Re: [RFC RESEND PATCH] kvm: arm64: export memory error recovery capability to user space

From: James Morse <james.morse@arm.com>
To: Peter Maydell <peter.maydell@linaro.org>
Cc: gengdongjiu <gengdongjiu@huawei.com>,
	"Radim Krčmář" <rkrcmar@redhat.com>,
	"Jonathan Corbet" <corbet@lwn.net>,
	"Christoffer Dall" <christoffer.dall@arm.com>,
	"Marc Zyngier" <marc.zyngier@arm.com>,
	"Catalin Marinas" <catalin.marinas@arm.com>,
	"Will Deacon" <will.deacon@arm.com>,
	kvm-devel <kvm@vger.kernel.org>,
	"open list:DOCUMENTATION" <linux-doc@vger.kernel.org>,
	"lkml - Kernel Mailing List" <linux-kernel@vger.kernel.org>,
	arm-mail-list <linux-arm-kernel@lists.infradead.org>
Subject: Re: [RFC RESEND PATCH] kvm: arm64: export memory error recovery capability to user space
Date: Fri, 21 Dec 2018 18:17:40 +0000	[thread overview]
Message-ID: <1d73ec5a-b58d-1e00-b681-53cd80cba999@arm.com> (raw)
In-Reply-To: <CAFEAcA8No4tti6o9oErdfGKyHqRTfXebO4fuEOhBApFAxw=LOg@mail.gmail.com>

Hi Peter,

On 19/12/2018 19:02, Peter Maydell wrote:
> On Mon, 17 Dec 2018 at 15:56, James Morse <james.morse@arm.com> wrote:
>> I don't think this really matters. Its only the NMIlike notifications that the
>> guest doesn't have to register or poll. The ones we support today extend the
>> architectures existing behaviour: you would have taken an external-abort on a
>> real system, whether you know about the additional metadata doesn't matter to Qemu.
> 
> Consider the case where we booted the guest using a DTB and no ACPI
> table at all -- we certainly can't just call QEMU code that tries to
> add entries to a nonexistent table.

Sure, because you know which of the two sets of firmware-table you're providing.

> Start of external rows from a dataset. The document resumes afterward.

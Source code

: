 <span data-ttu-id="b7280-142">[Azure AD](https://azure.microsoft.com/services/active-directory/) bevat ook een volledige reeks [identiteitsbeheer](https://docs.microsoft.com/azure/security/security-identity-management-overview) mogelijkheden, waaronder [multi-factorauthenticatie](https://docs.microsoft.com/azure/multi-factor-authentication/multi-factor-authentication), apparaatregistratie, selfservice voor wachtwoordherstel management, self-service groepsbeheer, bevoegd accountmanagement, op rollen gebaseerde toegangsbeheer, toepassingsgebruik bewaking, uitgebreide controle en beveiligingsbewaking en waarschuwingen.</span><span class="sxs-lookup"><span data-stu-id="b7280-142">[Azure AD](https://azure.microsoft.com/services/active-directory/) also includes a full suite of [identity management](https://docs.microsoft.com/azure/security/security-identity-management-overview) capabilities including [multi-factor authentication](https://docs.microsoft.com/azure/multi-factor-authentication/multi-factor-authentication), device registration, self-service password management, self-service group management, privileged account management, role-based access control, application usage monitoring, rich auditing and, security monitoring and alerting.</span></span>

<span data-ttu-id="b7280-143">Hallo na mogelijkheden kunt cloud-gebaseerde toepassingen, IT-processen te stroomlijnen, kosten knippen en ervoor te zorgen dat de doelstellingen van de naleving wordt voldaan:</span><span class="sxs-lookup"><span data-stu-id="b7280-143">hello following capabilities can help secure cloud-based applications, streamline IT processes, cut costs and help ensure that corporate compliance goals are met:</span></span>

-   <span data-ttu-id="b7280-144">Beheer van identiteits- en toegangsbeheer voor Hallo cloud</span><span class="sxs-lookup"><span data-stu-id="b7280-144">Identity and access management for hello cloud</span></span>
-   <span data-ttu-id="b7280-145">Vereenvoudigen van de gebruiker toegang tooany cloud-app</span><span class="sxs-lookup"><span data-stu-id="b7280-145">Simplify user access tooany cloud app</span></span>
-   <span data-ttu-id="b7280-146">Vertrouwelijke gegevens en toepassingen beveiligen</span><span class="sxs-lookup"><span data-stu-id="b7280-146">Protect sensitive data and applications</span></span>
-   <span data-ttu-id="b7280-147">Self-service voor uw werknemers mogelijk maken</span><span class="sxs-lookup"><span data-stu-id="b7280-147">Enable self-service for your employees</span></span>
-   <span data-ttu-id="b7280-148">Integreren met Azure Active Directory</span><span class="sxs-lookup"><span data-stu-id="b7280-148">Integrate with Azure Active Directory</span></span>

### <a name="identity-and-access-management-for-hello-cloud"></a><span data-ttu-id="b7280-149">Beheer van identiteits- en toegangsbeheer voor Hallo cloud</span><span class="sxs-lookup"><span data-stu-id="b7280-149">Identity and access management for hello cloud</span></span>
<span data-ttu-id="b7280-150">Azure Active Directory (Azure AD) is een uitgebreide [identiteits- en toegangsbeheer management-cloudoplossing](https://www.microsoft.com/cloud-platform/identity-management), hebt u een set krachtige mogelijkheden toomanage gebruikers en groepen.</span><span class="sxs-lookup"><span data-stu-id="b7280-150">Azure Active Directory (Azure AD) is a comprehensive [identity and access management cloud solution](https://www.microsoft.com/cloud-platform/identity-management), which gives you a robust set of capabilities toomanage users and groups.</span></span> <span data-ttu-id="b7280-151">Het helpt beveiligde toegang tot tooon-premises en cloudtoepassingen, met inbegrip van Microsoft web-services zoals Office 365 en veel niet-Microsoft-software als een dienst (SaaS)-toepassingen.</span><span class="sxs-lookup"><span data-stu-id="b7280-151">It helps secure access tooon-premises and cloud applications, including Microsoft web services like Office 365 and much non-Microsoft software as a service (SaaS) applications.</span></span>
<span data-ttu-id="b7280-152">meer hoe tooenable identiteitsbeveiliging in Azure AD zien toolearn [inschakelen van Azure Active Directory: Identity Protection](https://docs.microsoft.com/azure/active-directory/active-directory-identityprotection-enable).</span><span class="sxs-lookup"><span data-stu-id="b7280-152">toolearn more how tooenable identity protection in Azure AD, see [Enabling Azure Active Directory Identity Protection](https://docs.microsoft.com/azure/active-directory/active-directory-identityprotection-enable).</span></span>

I'm taking the behaviour of physical machines as the template for what we should
do here. I can boot a DT-only kernel on Seattle. Firmware has no idea I did
this, it will still take DRAM uncorrected-error IRQs in firmware, and generate
CPER records in the POLLed areas. But the kernel will never look, because it
booted with DT.
What happens if the kernel goes on to access the corrupt location? It either
gets corrupt values back, or an external abort, depending on the design of the
memory-controller.

X-gene uses an IRQ for its firmware-first notification. Booted with DT that
interrupt can be asserted, but as the OS has didn't know to register it, its
never taken. We eventually get the same corrupt-values/external-abort behaviour.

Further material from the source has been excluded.